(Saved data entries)
======

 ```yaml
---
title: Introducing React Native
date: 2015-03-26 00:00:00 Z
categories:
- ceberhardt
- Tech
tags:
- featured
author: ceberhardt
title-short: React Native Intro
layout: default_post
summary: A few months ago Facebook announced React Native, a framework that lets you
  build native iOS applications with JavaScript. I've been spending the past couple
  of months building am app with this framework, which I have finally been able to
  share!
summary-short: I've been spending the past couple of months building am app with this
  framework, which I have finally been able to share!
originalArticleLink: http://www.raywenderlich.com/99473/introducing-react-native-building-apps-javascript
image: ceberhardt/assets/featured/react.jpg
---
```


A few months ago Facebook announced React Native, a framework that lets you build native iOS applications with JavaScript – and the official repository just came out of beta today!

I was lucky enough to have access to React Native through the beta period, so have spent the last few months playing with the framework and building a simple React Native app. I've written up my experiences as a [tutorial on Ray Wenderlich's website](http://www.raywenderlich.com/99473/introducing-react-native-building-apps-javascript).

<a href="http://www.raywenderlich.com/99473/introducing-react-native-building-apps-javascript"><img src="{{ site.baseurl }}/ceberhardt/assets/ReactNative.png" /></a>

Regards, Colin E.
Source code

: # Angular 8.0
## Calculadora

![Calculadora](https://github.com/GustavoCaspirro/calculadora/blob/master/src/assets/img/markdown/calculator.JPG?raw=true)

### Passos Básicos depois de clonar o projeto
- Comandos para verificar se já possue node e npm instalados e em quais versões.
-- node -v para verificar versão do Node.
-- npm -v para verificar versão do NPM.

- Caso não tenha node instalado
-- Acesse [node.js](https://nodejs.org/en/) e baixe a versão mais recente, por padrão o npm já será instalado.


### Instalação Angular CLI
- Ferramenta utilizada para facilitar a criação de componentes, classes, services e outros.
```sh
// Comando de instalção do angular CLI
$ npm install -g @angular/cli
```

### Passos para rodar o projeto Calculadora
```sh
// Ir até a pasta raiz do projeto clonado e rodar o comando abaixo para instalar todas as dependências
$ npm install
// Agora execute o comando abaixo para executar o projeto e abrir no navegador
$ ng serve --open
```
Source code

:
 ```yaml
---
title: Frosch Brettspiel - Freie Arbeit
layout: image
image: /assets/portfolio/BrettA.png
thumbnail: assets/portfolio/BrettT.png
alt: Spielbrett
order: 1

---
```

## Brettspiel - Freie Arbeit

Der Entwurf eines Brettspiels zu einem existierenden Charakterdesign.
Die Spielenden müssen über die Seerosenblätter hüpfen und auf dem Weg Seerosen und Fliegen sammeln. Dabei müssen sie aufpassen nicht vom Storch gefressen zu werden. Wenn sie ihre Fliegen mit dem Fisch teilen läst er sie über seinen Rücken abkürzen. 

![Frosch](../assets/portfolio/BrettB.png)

======

__Required action__
Wherever the string "Arbeit" is found in the entries, copy the line it sits in.

__Answer to this task__
title: Frosch Brettspiel - Freie Arbeit
## Brettspiel - Freie Arbeit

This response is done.